Why I choose an open source approach ?

First I wanted to mastered the whole platform and don’t have a black box as CI system. Mobile tools for OS support, testing, metrics, signature tools… change quickly and the best way to not be stuck by tools requirements is to keep control over the hole chain

Secondly, I considered at the begining of the project that all dedicated mobile forge where limited or costs too much for my needs (2017 research). Perhaps now it is a good thing to benchmark solutions like Bitrise, Microsoft AppCenter that are focusing on a delivering CI management platform on the cloud fully dedicated to mobile apps.

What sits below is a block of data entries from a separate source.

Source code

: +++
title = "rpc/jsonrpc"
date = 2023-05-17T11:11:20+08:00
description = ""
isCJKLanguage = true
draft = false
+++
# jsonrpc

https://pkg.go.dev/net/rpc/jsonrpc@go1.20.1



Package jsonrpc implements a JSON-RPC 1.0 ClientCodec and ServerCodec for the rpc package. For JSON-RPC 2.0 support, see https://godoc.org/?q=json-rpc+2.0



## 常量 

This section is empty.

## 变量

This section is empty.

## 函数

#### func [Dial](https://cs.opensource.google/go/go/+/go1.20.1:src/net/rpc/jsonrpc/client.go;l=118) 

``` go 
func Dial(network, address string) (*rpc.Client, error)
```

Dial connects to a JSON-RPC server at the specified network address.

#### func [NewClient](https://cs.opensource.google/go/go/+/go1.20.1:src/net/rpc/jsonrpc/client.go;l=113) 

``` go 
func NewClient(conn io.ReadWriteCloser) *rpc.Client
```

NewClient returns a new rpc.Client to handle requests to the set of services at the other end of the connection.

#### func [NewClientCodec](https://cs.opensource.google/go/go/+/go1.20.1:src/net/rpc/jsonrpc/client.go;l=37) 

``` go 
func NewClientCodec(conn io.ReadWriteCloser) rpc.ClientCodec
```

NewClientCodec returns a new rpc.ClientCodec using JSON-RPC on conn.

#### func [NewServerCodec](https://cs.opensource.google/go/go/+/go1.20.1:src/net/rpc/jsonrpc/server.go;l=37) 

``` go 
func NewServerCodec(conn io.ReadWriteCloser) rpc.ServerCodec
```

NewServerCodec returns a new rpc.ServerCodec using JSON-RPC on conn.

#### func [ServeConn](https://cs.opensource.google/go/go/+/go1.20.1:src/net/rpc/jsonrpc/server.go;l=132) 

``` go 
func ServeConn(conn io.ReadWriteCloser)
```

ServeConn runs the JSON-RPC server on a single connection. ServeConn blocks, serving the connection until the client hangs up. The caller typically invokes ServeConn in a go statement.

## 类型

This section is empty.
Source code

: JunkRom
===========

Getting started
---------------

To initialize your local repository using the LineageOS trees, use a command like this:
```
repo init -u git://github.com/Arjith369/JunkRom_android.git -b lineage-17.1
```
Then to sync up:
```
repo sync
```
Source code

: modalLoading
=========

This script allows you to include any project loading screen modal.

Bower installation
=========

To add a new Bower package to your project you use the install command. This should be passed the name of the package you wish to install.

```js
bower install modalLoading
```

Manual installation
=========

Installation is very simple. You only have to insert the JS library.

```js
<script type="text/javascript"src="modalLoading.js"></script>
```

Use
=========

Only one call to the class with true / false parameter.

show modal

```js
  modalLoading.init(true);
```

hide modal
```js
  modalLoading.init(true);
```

And finally the open source approach completely fits with my actuals CI ecosystem mainly jenkins, gitlab-ci based, most of my company CI tools are open source

The global architecture

We will now focus on quality of your sourcecode and binary delivery. Mobile ecosystem have thousands of tools able to be integrated to your continuous integration. The idea here is not to integrate everything to your gitlab platform but at least to be aware tools families and try to integrate at least one example on each.

Quality tools for mobile

Globally we have 3 main families of tools when we talk about mobile quality :

  • Analysing tools : related to search for bugs, functional problems before building and package your app
  • Testing tools : related to evaluate your app or part of your app by simulating real conditions
  • Deployment tools : deport your testing part on the cloud or by doing manual testing in real conditions after your app is packaged

Part 2 Analyse a mobile application

Static

Static code analysis is done without executing any of the code. It is adequate for understanding security issues within program code and can usually pick up about 85% of the flaws in the code.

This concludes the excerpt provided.